(Collected data)
%%

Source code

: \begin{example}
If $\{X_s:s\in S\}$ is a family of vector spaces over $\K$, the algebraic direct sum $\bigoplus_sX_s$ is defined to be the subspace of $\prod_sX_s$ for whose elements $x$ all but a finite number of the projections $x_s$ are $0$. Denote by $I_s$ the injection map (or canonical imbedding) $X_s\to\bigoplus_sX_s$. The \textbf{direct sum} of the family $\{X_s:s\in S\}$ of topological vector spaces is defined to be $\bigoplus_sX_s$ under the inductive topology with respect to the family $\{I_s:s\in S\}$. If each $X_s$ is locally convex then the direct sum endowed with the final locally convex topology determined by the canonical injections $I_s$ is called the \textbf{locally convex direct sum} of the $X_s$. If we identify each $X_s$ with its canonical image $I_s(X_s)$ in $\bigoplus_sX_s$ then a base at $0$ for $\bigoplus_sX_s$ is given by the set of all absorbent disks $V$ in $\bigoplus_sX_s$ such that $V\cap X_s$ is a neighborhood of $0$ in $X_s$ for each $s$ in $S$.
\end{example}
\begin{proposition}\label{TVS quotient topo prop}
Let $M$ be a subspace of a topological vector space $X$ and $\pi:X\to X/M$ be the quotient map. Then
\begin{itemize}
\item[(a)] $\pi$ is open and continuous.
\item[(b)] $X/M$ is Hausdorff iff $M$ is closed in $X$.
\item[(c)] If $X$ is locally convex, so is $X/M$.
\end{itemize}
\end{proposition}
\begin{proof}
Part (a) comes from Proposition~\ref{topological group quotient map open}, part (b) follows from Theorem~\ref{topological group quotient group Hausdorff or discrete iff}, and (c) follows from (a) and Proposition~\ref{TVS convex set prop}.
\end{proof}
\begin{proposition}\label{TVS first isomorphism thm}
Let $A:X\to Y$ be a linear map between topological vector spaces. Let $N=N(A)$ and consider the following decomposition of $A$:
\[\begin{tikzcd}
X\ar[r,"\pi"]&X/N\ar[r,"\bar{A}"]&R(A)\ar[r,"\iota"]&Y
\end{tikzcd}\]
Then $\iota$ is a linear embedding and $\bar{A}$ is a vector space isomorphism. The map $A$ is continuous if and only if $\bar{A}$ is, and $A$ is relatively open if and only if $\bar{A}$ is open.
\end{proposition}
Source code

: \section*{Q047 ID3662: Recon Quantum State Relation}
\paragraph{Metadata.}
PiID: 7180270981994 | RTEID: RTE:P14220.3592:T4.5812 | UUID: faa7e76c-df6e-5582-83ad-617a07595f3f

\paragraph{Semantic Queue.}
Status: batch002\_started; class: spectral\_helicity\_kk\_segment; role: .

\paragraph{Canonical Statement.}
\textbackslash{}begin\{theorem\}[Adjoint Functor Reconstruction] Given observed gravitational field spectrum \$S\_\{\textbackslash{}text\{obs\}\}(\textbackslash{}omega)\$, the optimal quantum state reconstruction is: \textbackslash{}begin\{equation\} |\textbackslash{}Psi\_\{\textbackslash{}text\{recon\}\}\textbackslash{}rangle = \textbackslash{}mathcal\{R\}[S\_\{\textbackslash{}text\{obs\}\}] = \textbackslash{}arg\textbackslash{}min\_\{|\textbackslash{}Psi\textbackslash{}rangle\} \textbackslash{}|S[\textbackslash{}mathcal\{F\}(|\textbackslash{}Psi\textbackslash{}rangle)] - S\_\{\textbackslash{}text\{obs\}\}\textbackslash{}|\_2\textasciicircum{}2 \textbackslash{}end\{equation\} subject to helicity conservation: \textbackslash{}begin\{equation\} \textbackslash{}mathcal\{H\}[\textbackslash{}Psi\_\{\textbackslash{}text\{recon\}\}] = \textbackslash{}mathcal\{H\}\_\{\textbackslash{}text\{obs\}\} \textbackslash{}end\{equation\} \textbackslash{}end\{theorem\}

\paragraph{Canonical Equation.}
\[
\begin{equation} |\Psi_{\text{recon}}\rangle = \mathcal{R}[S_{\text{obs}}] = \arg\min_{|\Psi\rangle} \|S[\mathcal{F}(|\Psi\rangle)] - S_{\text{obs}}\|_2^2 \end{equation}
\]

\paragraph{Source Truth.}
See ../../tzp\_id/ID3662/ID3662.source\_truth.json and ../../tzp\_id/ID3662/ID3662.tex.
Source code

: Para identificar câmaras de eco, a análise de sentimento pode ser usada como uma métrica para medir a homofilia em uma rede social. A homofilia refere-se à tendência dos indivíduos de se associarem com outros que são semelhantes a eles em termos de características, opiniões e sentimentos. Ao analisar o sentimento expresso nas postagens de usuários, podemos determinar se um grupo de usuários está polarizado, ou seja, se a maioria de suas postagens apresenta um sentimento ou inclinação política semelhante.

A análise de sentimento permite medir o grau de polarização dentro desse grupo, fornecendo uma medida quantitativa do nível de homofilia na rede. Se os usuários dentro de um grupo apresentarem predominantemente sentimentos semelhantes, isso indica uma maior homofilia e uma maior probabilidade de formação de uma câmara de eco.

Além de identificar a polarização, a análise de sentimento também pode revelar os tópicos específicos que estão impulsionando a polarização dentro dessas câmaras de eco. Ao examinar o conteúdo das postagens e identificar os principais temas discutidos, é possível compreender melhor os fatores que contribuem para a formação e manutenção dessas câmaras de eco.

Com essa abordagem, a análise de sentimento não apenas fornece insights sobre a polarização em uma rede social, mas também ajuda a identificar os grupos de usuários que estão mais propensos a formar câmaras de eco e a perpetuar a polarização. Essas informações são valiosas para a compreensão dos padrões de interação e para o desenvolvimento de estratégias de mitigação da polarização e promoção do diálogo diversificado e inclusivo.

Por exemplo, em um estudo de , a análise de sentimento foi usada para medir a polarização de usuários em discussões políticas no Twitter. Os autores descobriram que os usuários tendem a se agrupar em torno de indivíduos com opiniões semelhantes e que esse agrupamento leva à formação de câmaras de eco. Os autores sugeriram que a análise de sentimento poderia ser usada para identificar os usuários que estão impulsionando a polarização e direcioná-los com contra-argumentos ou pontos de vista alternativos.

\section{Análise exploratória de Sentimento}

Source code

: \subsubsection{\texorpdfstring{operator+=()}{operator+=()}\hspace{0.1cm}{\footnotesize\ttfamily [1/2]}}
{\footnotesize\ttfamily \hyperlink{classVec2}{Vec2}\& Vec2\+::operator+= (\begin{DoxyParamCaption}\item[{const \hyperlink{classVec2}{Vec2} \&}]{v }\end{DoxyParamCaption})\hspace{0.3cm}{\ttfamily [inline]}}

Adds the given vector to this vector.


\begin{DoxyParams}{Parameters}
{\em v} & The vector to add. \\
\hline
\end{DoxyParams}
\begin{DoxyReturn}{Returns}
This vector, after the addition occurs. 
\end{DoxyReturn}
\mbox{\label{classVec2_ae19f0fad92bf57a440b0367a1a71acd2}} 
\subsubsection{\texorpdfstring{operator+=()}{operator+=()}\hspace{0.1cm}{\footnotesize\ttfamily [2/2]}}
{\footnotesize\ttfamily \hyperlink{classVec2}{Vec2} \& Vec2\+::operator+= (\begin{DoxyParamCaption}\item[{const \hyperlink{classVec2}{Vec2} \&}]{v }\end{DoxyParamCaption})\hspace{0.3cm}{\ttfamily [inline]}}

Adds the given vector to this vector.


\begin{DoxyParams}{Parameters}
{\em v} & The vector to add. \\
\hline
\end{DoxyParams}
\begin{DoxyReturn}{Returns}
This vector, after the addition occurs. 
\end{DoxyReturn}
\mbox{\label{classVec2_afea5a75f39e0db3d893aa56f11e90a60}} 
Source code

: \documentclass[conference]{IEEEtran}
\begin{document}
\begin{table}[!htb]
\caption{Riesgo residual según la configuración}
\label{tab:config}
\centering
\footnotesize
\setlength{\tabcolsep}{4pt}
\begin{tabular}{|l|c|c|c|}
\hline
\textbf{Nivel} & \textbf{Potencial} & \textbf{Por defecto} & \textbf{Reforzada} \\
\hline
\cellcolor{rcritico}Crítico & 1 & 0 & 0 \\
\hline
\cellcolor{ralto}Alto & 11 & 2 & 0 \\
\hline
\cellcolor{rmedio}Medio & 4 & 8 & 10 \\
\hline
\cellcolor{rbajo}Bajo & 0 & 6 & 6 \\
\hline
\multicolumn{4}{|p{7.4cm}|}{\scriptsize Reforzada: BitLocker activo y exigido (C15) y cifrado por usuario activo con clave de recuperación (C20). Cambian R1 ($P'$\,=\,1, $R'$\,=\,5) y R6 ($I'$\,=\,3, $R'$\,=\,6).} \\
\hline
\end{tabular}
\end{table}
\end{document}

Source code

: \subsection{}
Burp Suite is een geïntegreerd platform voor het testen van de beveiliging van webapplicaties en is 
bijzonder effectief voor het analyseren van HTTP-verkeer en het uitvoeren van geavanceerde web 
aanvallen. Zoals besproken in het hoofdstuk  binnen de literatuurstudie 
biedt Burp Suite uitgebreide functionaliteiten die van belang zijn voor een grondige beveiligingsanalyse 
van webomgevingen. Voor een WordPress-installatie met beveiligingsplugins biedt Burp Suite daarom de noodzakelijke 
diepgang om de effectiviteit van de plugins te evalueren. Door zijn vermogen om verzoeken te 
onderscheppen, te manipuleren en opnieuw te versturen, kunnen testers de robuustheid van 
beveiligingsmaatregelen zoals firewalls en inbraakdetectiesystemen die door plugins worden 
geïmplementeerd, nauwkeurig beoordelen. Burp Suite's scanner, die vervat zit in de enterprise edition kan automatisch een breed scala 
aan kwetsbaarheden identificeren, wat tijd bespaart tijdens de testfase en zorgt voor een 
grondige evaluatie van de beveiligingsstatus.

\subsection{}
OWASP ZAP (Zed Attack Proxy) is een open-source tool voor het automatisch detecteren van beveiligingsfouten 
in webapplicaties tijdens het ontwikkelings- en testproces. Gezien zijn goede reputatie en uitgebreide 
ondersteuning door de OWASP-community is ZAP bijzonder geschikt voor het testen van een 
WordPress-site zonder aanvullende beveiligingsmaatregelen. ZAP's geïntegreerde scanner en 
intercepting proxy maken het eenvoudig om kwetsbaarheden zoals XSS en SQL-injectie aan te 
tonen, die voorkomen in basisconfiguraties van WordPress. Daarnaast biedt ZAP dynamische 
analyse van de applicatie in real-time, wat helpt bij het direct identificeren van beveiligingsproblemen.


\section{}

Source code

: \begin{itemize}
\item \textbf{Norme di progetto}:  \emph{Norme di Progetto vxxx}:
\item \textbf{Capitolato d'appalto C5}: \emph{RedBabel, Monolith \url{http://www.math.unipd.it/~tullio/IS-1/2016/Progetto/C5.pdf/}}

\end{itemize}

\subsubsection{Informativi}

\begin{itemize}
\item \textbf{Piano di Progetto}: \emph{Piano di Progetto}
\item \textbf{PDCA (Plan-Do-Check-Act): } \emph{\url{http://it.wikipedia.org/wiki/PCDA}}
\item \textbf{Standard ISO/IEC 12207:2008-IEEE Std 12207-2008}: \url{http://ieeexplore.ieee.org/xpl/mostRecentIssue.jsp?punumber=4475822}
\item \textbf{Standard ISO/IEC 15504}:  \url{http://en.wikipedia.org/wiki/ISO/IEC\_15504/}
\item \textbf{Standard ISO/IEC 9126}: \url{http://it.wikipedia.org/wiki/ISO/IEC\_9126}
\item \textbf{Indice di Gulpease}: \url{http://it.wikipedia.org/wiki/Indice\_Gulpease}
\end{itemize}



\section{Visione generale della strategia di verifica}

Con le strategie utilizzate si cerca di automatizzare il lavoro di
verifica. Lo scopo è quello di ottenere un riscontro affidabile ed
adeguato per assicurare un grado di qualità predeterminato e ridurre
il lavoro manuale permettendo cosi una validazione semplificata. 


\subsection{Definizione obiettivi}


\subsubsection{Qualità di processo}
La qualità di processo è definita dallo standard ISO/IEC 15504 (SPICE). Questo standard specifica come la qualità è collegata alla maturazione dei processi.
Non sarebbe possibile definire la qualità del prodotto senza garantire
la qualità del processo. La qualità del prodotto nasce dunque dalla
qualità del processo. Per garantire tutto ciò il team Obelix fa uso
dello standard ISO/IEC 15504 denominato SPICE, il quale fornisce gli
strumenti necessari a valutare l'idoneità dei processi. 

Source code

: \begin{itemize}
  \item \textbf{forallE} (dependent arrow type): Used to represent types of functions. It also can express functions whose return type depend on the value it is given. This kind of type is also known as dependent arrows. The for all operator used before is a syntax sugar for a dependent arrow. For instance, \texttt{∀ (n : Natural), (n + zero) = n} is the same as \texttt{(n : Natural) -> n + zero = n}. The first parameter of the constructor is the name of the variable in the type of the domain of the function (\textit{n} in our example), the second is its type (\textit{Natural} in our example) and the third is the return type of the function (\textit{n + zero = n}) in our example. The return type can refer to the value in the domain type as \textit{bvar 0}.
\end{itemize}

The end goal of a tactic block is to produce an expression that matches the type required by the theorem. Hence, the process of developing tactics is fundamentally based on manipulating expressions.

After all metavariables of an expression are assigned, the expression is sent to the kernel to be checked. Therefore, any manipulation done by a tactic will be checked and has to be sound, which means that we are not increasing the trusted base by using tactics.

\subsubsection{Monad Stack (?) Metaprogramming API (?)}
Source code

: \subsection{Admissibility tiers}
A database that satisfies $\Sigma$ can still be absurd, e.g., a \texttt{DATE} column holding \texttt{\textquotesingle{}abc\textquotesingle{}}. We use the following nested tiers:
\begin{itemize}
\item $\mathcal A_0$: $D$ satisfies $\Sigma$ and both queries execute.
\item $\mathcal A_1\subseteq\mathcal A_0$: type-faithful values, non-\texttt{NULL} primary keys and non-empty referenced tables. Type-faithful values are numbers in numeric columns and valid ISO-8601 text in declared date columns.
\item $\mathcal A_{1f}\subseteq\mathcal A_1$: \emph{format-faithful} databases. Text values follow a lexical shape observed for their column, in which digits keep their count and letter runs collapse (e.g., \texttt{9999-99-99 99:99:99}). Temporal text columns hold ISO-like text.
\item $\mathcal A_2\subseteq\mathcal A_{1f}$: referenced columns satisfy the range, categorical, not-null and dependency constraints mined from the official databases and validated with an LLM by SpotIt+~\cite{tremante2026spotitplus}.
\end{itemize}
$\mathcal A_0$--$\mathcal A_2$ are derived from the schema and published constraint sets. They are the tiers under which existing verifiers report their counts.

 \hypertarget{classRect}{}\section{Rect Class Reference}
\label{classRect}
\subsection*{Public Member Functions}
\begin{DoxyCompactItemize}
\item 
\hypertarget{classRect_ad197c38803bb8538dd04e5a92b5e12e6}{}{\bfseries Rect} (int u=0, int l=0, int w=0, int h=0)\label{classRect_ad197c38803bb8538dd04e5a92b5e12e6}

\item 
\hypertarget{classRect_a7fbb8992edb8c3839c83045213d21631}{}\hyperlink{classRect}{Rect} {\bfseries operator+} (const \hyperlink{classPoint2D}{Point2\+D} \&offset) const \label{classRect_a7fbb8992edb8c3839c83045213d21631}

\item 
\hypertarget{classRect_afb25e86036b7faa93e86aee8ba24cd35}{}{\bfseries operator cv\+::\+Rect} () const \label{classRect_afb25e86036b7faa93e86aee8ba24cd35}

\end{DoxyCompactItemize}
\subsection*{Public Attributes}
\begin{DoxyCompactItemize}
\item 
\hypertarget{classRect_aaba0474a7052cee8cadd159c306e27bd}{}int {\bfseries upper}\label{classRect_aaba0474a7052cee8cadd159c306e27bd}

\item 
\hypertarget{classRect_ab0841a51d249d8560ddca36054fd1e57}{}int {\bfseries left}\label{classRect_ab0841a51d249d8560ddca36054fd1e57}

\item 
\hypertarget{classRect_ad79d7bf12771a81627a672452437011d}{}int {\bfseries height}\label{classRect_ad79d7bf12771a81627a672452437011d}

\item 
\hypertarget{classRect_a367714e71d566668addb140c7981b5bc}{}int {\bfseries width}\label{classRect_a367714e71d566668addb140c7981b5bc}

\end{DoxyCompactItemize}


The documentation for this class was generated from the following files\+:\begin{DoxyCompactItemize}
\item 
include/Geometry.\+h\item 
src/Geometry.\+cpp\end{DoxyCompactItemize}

%%

WHAT THE EXERCISE ASKS:
Your reply must be one number: the count of lines in the records above that contain the string "grondige".

ANSWER FOR THIS EXERCISE:
2